### WHAT TO PRODUCE:
Look through the data below and extract, unchanged, the lines from the one that contains "- Example: Aviatrix" to the one that contains "3. **Overlay vs.", both included.

### Dataset entries:
══════════════════════════════
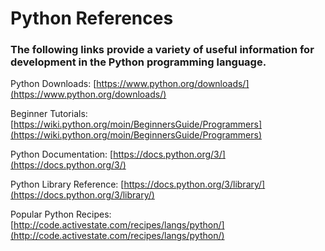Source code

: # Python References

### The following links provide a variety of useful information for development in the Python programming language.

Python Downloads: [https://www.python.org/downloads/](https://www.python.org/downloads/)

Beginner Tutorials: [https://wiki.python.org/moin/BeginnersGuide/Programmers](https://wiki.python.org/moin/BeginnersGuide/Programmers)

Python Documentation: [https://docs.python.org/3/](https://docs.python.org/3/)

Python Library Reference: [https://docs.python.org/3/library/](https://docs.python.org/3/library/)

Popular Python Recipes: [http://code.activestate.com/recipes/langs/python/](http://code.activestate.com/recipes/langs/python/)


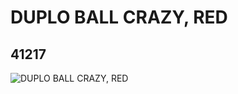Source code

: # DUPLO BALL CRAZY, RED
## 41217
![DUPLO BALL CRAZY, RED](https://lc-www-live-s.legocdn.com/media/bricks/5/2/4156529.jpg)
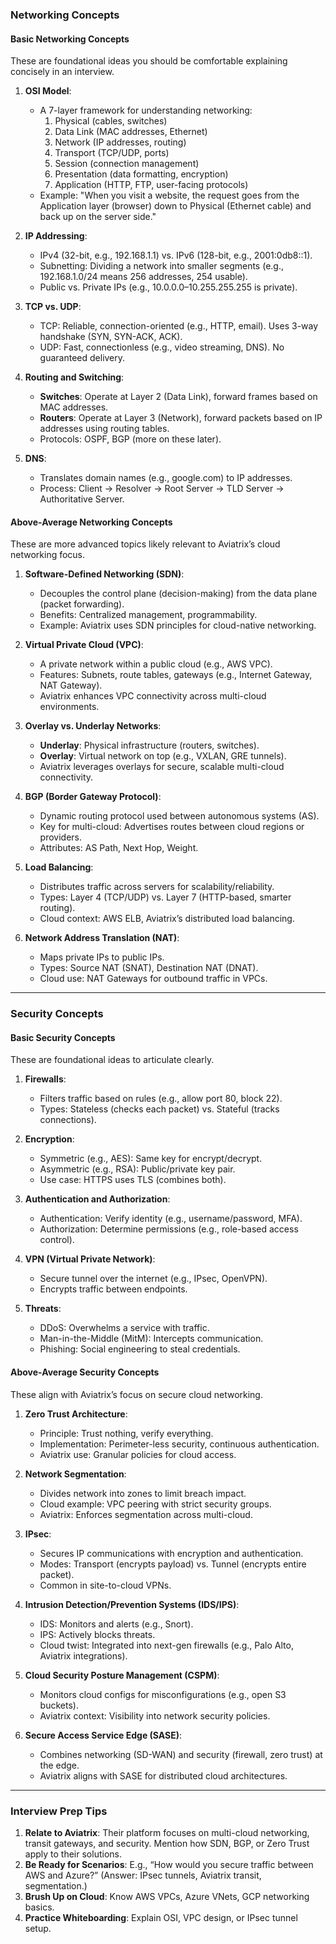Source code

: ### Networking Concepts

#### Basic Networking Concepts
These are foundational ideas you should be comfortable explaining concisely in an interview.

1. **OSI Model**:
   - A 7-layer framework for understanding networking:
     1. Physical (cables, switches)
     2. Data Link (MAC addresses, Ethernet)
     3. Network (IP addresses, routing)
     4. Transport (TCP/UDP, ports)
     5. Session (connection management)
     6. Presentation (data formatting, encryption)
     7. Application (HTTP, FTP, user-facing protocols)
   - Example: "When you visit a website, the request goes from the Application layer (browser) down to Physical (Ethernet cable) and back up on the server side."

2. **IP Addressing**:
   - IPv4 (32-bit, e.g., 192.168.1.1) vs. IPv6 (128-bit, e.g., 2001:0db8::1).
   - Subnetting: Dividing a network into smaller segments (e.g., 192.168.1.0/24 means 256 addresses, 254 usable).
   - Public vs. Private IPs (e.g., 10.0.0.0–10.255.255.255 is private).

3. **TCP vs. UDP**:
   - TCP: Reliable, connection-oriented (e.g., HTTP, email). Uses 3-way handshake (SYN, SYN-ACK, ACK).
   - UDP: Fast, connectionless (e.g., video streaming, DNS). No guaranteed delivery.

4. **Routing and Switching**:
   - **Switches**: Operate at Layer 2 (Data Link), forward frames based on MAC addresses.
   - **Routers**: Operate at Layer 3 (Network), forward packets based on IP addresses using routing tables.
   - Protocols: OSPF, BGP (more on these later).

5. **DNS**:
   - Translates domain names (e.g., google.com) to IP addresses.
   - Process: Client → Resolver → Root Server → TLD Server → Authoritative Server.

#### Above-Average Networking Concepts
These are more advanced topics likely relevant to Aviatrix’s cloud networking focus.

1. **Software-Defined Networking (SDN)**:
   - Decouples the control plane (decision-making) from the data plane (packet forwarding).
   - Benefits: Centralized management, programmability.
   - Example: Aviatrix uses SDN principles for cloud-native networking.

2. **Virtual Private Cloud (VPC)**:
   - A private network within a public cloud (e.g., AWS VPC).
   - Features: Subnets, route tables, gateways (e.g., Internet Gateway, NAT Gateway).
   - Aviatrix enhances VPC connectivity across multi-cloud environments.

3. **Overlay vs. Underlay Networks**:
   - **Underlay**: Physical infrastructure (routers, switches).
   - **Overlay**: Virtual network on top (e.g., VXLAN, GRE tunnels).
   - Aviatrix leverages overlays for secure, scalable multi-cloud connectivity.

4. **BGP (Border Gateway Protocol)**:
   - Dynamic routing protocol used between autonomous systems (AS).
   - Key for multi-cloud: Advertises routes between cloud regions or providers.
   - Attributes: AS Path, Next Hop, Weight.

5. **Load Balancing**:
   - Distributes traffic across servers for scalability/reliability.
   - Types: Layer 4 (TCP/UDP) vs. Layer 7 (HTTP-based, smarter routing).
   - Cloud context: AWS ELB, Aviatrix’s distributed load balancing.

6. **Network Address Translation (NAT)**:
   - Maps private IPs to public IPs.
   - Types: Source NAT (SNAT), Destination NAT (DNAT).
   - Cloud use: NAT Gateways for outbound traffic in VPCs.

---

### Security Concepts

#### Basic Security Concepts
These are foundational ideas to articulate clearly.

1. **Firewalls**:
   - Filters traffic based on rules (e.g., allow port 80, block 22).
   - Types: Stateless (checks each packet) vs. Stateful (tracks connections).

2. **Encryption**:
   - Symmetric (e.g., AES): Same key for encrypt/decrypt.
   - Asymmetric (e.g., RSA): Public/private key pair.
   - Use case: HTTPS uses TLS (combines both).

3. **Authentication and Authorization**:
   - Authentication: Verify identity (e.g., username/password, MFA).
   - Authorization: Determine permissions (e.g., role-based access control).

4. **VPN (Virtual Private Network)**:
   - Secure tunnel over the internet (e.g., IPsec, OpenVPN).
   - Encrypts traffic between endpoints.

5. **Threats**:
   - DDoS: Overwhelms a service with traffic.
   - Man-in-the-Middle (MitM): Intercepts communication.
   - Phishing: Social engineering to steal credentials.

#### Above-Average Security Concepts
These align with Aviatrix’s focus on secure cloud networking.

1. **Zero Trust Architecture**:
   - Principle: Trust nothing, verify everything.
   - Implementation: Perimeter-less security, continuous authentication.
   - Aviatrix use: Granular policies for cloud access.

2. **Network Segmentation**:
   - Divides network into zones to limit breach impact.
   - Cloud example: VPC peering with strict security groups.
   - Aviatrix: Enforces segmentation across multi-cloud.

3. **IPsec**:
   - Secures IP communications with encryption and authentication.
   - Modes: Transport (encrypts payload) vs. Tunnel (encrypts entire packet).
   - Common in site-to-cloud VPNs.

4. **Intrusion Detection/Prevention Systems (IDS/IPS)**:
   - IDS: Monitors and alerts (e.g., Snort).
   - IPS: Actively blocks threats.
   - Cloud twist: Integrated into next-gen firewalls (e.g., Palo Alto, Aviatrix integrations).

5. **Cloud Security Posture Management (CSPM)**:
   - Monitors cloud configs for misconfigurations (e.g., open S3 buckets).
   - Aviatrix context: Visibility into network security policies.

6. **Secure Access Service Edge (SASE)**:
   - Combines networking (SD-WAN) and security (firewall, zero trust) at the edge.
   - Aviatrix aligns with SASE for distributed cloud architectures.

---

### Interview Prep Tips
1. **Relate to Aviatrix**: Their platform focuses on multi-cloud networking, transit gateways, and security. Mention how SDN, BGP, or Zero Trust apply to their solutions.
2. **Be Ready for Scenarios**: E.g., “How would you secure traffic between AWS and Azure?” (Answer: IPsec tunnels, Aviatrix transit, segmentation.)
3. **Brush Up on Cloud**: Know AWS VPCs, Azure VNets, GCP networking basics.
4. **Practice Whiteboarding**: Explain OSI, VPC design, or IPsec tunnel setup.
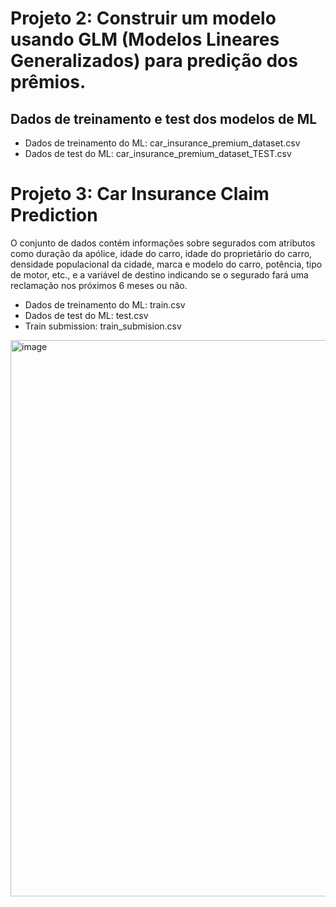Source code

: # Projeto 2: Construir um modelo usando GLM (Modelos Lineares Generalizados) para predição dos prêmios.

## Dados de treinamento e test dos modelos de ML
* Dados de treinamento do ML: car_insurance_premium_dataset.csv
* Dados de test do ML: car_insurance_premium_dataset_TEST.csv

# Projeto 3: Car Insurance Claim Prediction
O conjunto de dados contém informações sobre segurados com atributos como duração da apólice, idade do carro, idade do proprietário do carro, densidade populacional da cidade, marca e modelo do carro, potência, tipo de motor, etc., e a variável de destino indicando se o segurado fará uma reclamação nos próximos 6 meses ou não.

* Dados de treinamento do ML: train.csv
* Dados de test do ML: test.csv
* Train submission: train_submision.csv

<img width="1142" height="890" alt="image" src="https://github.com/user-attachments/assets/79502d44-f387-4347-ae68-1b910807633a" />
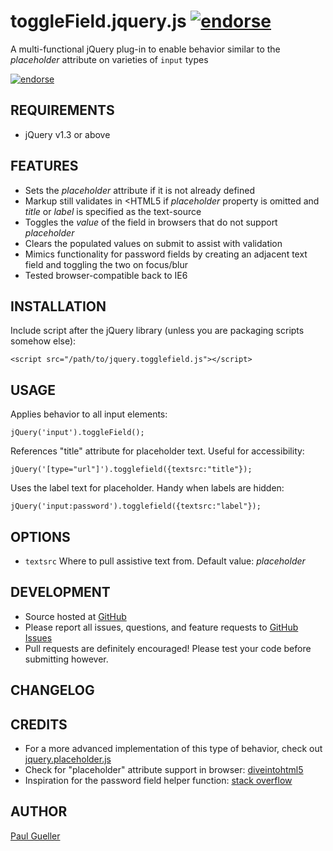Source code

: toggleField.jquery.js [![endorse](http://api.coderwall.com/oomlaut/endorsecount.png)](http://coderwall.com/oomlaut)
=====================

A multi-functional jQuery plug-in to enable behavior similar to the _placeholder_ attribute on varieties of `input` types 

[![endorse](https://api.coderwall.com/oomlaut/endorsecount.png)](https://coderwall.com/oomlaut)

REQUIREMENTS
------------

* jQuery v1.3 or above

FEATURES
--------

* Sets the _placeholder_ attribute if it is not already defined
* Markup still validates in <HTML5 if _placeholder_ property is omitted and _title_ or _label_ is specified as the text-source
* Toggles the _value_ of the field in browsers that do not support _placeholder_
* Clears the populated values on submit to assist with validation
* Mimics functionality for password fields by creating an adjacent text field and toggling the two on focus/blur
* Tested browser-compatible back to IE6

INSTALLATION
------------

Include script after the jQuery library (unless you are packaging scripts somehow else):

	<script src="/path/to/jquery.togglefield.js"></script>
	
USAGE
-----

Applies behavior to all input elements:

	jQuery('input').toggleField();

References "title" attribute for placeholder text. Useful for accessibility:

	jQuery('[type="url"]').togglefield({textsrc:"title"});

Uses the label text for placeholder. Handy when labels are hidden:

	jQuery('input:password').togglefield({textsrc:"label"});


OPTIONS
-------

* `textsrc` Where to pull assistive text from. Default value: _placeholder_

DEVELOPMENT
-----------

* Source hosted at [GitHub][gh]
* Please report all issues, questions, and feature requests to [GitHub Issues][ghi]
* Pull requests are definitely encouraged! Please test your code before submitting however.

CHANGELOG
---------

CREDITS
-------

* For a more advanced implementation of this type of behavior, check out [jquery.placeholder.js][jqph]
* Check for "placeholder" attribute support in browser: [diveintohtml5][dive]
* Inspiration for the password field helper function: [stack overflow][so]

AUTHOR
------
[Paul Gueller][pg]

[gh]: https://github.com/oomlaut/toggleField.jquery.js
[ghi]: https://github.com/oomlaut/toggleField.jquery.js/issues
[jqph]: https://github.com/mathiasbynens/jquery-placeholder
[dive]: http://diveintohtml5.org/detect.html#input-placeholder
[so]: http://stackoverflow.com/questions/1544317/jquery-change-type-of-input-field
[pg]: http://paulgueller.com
══════════════════════════════
### RESULT OF THIS EXERCISE:
   - Example: Aviatrix uses SDN principles for cloud-native networking.

2. **Virtual Private Cloud (VPC)**:
   - A private network within a public cloud (e.g., AWS VPC).
   - Features: Subnets, route tables, gateways (e.g., Internet Gateway, NAT Gateway).
   - Aviatrix enhances VPC connectivity across multi-cloud environments.

3. **Overlay vs. Underlay Networks**:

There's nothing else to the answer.